Records from a collection:
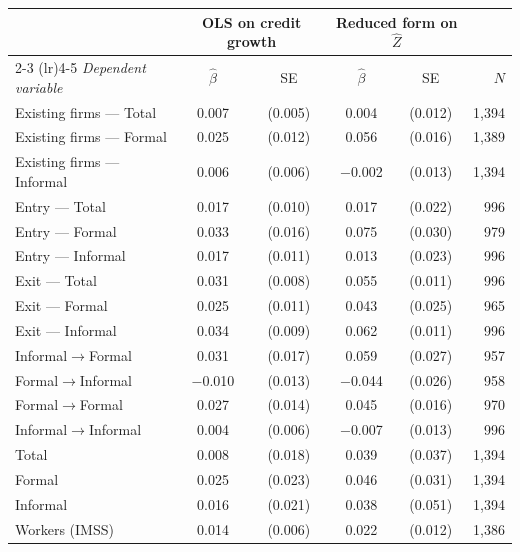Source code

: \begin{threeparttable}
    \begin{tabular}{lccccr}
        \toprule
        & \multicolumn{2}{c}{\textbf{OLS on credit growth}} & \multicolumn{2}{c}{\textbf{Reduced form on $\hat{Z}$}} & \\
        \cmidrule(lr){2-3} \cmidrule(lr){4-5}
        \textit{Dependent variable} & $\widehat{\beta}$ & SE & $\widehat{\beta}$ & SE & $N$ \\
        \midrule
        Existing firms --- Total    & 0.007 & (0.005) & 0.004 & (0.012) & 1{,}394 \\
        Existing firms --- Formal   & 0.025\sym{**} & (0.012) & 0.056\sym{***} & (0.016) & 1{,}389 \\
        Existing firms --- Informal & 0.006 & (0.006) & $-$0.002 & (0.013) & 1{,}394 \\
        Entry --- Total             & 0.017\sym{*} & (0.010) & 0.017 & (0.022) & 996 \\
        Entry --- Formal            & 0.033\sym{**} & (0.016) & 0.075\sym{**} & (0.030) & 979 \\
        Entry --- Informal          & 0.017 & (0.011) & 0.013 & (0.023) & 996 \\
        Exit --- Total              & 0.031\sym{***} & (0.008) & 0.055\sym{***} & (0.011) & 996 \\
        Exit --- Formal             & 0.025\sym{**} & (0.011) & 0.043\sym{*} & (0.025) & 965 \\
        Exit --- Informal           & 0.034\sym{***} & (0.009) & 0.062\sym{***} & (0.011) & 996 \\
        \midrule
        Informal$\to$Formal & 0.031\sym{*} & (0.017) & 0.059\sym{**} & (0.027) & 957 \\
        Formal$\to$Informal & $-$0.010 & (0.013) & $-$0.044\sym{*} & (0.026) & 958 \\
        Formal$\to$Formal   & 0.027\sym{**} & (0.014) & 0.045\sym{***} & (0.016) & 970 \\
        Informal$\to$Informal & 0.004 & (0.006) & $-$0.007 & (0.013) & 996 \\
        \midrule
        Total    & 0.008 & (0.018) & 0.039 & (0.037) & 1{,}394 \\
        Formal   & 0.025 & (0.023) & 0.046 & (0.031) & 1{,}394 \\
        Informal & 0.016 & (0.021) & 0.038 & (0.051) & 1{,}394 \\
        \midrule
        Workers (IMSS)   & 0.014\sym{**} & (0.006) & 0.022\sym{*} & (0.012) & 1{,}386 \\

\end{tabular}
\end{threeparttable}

* **PROBLEM TO WORK ON**
Set down only the lines above that fall between the line holding "Entry --- Formal" and the line holding "0.008 & (0.018)", inclusive, keeping each exact.

* **EXERCISE RESPONSE**
        Entry --- Formal            & 0.033\sym{**} & (0.016) & 0.075\sym{**} & (0.030) & 979 \\
        Entry --- Informal          & 0.017 & (0.011) & 0.013 & (0.023) & 996 \\
        Exit --- Total              & 0.031\sym{***} & (0.008) & 0.055\sym{***} & (0.011) & 996 \\
        Exit --- Formal             & 0.025\sym{**} & (0.011) & 0.043\sym{*} & (0.025) & 965 \\
        Exit --- Informal           & 0.034\sym{***} & (0.009) & 0.062\sym{***} & (0.011) & 996 \\
        \midrule
        Informal$\to$Formal & 0.031\sym{*} & (0.017) & 0.059\sym{**} & (0.027) & 957 \\
        Formal$\to$Informal & $-$0.010 & (0.013) & $-$0.044\sym{*} & (0.026) & 958 \\
        Formal$\to$Formal   & 0.027\sym{**} & (0.014) & 0.045\sym{***} & (0.016) & 970 \\
        Informal$\to$Informal & 0.004 & (0.006) & $-$0.007 & (0.013) & 996 \\
        \midrule
        Total    & 0.008 & (0.018) & 0.039 & (0.037) & 1{,}394 \\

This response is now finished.